WHAT THE TASK REQUIRES: Would you reproduce, word for word, only the lines running from the top of the data through the line containing "## Test Structure", and none of the pictures?

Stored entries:
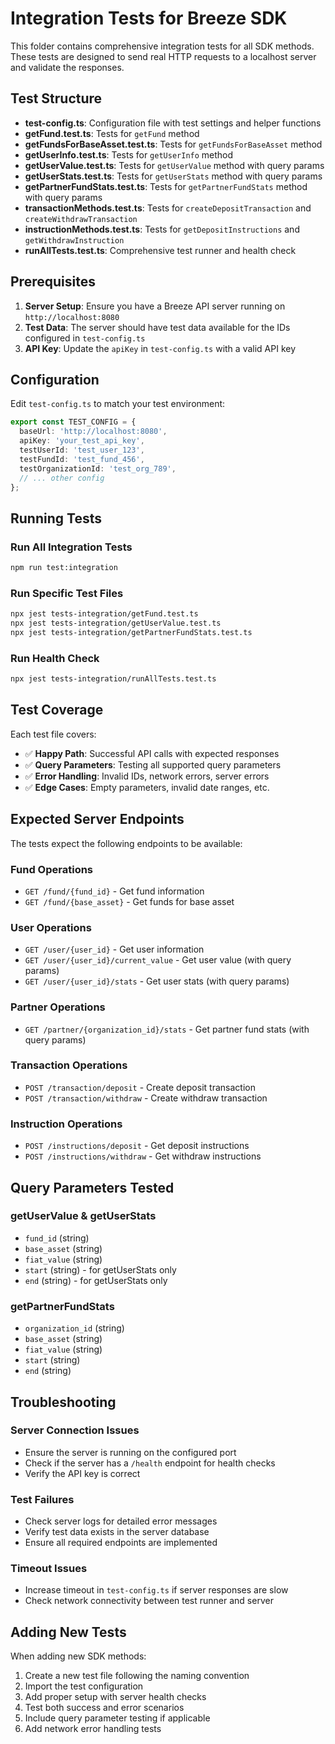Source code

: # Integration Tests for Breeze SDK

This folder contains comprehensive integration tests for all SDK methods. These tests are designed to send real HTTP requests to a localhost server and validate the responses.

## Test Structure

- **test-config.ts**: Configuration file with test settings and helper functions
- **getFund.test.ts**: Tests for `getFund` method
- **getFundsForBaseAsset.test.ts**: Tests for `getFundsForBaseAsset` method
- **getUserInfo.test.ts**: Tests for `getUserInfo` method
- **getUserValue.test.ts**: Tests for `getUserValue` method with query params
- **getUserStats.test.ts**: Tests for `getUserStats` method with query params
- **getPartnerFundStats.test.ts**: Tests for `getPartnerFundStats` method with query params
- **transactionMethods.test.ts**: Tests for `createDepositTransaction` and `createWithdrawTransaction`
- **instructionMethods.test.ts**: Tests for `getDepositInstructions` and `getWithdrawInstruction`
- **runAllTests.test.ts**: Comprehensive test runner and health check

## Prerequisites

1. **Server Setup**: Ensure you have a Breeze API server running on `http://localhost:8080`
2. **Test Data**: The server should have test data available for the IDs configured in `test-config.ts`
3. **API Key**: Update the `apiKey` in `test-config.ts` with a valid API key

## Configuration

Edit `test-config.ts` to match your test environment:

```typescript
export const TEST_CONFIG = {
  baseUrl: 'http://localhost:8080',
  apiKey: 'your_test_api_key',
  testUserId: 'test_user_123',
  testFundId: 'test_fund_456',
  testOrganizationId: 'test_org_789',
  // ... other config
};
```

## Running Tests

### Run All Integration Tests
```bash
npm run test:integration
```

### Run Specific Test Files
```bash
npx jest tests-integration/getFund.test.ts
npx jest tests-integration/getUserValue.test.ts
npx jest tests-integration/getPartnerFundStats.test.ts
```

### Run Health Check
```bash
npx jest tests-integration/runAllTests.test.ts
```

## Test Coverage

Each test file covers:
- ✅ **Happy Path**: Successful API calls with expected responses
- ✅ **Query Parameters**: Testing all supported query parameters
- ✅ **Error Handling**: Invalid IDs, network errors, server errors
- ✅ **Edge Cases**: Empty parameters, invalid date ranges, etc.

## Expected Server Endpoints

The tests expect the following endpoints to be available:

### Fund Operations
- `GET /fund/{fund_id}` - Get fund information
- `GET /fund/{base_asset}` - Get funds for base asset

### User Operations
- `GET /user/{user_id}` - Get user information
- `GET /user/{user_id}/current_value` - Get user value (with query params)
- `GET /user/{user_id}/stats` - Get user stats (with query params)

### Partner Operations
- `GET /partner/{organization_id}/stats` - Get partner fund stats (with query params)

### Transaction Operations
- `POST /transaction/deposit` - Create deposit transaction
- `POST /transaction/withdraw` - Create withdraw transaction

### Instruction Operations
- `POST /instructions/deposit` - Get deposit instructions
- `POST /instructions/withdraw` - Get withdraw instructions

## Query Parameters Tested

### getUserValue & getUserStats
- `fund_id` (string)
- `base_asset` (string)
- `fiat_value` (string)
- `start` (string) - for getUserStats only
- `end` (string) - for getUserStats only

### getPartnerFundStats
- `organization_id` (string)
- `base_asset` (string)
- `fiat_value` (string)
- `start` (string)
- `end` (string)

## Troubleshooting

### Server Connection Issues
- Ensure the server is running on the configured port
- Check if the server has a `/health` endpoint for health checks
- Verify the API key is correct

### Test Failures
- Check server logs for detailed error messages
- Verify test data exists in the server database
- Ensure all required endpoints are implemented

### Timeout Issues
- Increase timeout in `test-config.ts` if server responses are slow
- Check network connectivity between test runner and server

## Adding New Tests

When adding new SDK methods:
1. Create a new test file following the naming convention
2. Import the test configuration
3. Add proper setup with server health checks
4. Test both success and error scenarios
5. Include query parameter testing if applicable
6. Add network error handling tests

ANSWER AREA:
Source code

: # Integration Tests for Breeze SDK

This folder contains comprehensive integration tests for all SDK methods. These tests are designed to send real HTTP requests to a localhost server and validate the responses.

## Test Structure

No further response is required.